Que dit la communauté internationale ?
Dimanche, Kofi Annan a déploré le regain de tension qui menace toutes les négociations en cours. "Je suis choqué par les informations récentes au sujet d'une augmentation des violences et des atrocités dans plusieurs villes et villages de Syrie, qui provoquent un nombre inquiétant de victimes, de réfugiés et de déplacés, en violation des assurances qui m'ont été données", a ajouté l'émissaire spécial de l'ONU.
D'abord peu disert sur la situation syrienne, la Chine commence à hausser le ton, en dépit des accords commerciaux noués avec le régime syrien. Liu Weimin, porte-parole du ministère des Affaires étrangères chinois, a réitéré son appel à toutes les parties pour respecter "immédiatement" le cessez-le-feu.

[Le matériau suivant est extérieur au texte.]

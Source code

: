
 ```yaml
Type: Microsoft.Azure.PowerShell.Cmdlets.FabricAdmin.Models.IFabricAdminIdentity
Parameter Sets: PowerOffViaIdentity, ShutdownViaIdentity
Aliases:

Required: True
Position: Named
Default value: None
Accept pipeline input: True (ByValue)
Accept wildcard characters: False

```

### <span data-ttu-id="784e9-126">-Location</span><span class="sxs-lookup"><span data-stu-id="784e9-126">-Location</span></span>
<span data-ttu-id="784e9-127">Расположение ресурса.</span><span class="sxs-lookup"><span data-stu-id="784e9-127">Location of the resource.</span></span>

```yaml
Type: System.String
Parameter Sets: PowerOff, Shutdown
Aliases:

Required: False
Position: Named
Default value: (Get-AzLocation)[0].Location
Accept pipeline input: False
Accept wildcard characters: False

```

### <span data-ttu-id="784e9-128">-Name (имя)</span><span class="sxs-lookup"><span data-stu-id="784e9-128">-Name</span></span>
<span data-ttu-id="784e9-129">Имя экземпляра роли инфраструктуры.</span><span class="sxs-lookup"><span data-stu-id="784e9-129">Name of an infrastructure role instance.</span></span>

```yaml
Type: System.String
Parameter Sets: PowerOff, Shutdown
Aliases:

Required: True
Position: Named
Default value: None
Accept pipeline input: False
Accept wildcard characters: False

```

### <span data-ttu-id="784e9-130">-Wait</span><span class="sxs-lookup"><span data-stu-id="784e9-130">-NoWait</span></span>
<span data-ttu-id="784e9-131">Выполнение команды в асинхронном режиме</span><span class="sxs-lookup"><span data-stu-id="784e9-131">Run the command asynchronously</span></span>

Toujours en retrait, la Russie s'en tient de son côté à la version officielle d'un retrait en cours des chars du régime. "On nous a informé du début de l'application de ce plan par la direction syrienne", a assuré Sergueï Lavrov, le chef de la diplomatie russe.
Le régime applique-t-il le plan de cessez-le-feu ?
En visite à Moscou, le ministre syrien des Affaires étrangères Walid Mouallem a affirmé mardi matin que le "retrait des unités militaires de certains provinces" avait déjà été effectué. Ce qu'a nié la France, dénonçant "un mensonge flagrant et inacceptable". Ces déclarations "témoignent d'un sentiment d'impunité contre lequel la communauté internationale doit absolument réagir", a déclaré le ministère français des Affaires étrangères.
Le Syrien Walid Mouallem a redit que l'accord syrien pour un cessez-le-feu interviendra seulement lorsque les 200 à 250 observateurs de l'ONU attendus seront arrivés sur place. "La fin de la violence doit être simultanée" avec leur arrivée, a-t-il estimé. La Syrie veut cependant décider de qui composera cette mission d'observation internationale.
Cette nouvelle condition hypothèque un peu plus l'espoir d'un cessez-le-feu, d'autant que si l'armée syrienne se retire de certains secteurs, c'est pour mieux se déployer dans d'autres, a affirmé mardi Kofi Annan. L'émissaire de l'ONU veut néanmoins attendre jeudi avant de dire si son plan a échoué ou non. Les Etats-Unis sont moins patients. "Nous espérons que le Conseil de sécurité de l'ONU évaluera la situation en Syrie si jamais Kofi Annan conclut que le régime Assad n'a pas respecté ses propres engagements", a prévenu mardi le porte-parole de la présidence américaine.
Que répond l'opposition ?
Du côté de l'opposition, on répète que le "régime syrien doit immédiatement observer un cessez-le-feu". La rébellion "ne saurait accepter que le régime se serve du plan (Annan) comme un permis pour tuer", a martelé Bourhan Ghalioun, le président du Conseil national Syrien (CNS), principal organe de l'opposition.
L'Armée syrienne libre (ASL) a, de son côté, exposé sa ligne de conduite. "Pendant 48 heures, nous n'allons pas attaquer l'armée, nous nous défendrons seulement. Si les bombardements ne cessent pas et que les chars ne sont pas retirés, nous passerons à l'attaque et intensifierons nos opérations militaires", a prévenu le colonel Kassem Saadeddine.
Par ailleurs, Rami Abdel Rahmane, président de l'Observatoire syrien des droits de l'Homme considère que le régime "essaie de gagner du temps". La raison : il "pensait que d'ici le 10 avril, il reprendrait le contrôle des villes rebelles". Il s'inquiète en cas de refus de l'ultimatum. "Si le plan Annan ne marche pas, rien ne va marcher et la Syrie va plonger dans une longue guerre civile", ajoute-t-il.